Das Gemurmel wurde von einem Stöhnen unterbrochen. Die beiden blieben stehen und zogen ihre Waffen. Fracist Bogh ging langsam in die Richtung, aus der das Geräusch gekommen war. Ein schwer verletzter Osgorite lag hinter einem Regal, das nicht umgefallen war. Der Geistliche konnte den Anblick des Sterbenden kaum ertragen. Dem Mann fehlte praktisch die gesamte rechte Körperseite. Mit seiner gesunden Hand umklammerte er die Linke des ehemaligen Muffis.
»Wer … wer … sind … Sie?«
»Fracist Bogh.«
Der Name schien dem Mann nichts zu sagen. Whu hatte sich den beiden inzwischen genähert und betrachtete verständnislos die Szene.
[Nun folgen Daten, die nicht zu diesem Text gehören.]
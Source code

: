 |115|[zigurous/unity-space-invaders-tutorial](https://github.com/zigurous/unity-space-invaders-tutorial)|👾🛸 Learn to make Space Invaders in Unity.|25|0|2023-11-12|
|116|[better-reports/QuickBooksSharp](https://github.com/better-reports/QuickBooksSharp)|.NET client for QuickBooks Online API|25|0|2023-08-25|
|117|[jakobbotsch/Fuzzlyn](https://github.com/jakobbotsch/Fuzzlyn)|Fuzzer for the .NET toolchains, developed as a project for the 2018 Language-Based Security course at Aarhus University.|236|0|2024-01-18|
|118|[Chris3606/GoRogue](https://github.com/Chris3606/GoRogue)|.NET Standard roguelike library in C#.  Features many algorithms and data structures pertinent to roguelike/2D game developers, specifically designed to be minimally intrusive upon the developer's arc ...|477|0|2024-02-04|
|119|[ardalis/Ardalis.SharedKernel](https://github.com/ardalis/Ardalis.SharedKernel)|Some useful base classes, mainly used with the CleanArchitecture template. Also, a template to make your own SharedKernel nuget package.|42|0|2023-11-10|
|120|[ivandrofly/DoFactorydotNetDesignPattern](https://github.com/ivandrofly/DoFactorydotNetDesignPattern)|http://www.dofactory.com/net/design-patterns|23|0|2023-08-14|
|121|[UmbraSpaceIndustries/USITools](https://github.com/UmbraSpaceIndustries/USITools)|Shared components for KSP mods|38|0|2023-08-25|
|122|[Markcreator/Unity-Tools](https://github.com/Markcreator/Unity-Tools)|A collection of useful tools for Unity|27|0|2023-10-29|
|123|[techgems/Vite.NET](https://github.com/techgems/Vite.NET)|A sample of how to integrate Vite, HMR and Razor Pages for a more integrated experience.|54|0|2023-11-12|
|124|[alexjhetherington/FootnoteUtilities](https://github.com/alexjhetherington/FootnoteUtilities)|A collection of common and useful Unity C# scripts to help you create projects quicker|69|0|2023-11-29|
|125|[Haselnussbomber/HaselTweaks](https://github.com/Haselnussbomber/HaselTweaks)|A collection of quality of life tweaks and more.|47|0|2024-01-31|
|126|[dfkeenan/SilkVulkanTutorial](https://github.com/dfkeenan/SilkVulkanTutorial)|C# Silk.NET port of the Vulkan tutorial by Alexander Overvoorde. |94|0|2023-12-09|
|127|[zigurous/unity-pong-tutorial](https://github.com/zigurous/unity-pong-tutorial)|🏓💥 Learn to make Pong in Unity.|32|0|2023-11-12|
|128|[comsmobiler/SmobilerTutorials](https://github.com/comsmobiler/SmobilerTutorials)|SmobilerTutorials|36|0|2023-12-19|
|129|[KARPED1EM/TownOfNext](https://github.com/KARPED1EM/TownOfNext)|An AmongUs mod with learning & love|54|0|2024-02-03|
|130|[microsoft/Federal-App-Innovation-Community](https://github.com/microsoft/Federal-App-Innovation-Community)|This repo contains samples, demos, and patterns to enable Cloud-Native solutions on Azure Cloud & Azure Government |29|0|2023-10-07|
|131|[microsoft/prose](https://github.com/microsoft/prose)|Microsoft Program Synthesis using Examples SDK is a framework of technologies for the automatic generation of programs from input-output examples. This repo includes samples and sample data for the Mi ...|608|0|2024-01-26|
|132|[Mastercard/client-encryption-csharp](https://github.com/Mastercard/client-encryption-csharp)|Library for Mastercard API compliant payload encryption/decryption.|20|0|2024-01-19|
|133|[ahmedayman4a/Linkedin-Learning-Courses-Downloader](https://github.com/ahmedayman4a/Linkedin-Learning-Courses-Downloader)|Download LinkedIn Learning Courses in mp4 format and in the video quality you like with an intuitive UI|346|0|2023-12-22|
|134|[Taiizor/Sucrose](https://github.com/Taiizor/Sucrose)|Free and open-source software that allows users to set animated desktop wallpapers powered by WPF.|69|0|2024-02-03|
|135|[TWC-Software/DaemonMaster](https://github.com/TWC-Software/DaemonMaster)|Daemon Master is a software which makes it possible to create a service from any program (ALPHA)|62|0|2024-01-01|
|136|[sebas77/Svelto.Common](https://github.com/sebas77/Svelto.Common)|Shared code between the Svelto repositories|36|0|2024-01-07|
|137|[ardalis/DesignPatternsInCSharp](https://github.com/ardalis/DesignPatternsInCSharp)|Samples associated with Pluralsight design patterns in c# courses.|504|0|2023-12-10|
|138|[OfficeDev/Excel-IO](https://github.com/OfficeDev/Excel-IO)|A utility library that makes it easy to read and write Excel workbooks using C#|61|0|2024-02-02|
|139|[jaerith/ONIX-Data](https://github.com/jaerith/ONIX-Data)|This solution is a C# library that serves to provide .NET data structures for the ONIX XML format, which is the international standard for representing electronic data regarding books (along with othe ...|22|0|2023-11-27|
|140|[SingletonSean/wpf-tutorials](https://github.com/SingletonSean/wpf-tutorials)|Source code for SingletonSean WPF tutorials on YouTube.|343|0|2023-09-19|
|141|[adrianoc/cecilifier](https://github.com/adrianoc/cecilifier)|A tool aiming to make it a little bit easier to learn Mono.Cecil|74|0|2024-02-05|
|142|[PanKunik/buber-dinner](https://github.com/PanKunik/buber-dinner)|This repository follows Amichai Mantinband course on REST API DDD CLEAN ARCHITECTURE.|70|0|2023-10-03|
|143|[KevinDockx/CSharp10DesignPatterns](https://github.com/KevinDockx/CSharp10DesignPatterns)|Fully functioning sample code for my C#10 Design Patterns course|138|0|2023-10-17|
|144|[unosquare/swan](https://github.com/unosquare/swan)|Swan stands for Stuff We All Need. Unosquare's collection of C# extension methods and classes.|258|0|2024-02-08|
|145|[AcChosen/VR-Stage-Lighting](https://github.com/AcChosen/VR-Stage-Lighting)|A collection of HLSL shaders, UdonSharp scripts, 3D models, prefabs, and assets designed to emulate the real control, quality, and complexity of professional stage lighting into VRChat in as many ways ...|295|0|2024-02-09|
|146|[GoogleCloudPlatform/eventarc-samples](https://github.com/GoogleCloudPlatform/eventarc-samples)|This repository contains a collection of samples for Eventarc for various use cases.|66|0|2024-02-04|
»Besser bekannt bin ich unter dem Namen Barrofill der Fünfundzwanzigste …«
»Eure … Eure Heiligkeit … Ihr lebt … gepriesen sei das Kreuz«, sagte der Osgorite und richtete sich mit letzter Kraft etwas auf. Er sah Fracist Bogh bewundernd an. »Darf ich … Euren Ring küssen, den Julischen Korund?«
»Ich habe ihn jemandem gegeben, der sich mittels eines Deremats im Palast bereits hat transferieren lassen.«
»Und warum … habt … habt Ihr … das nicht … getan?«, sagte er mühsam mit kaum noch hörbarer Stimme.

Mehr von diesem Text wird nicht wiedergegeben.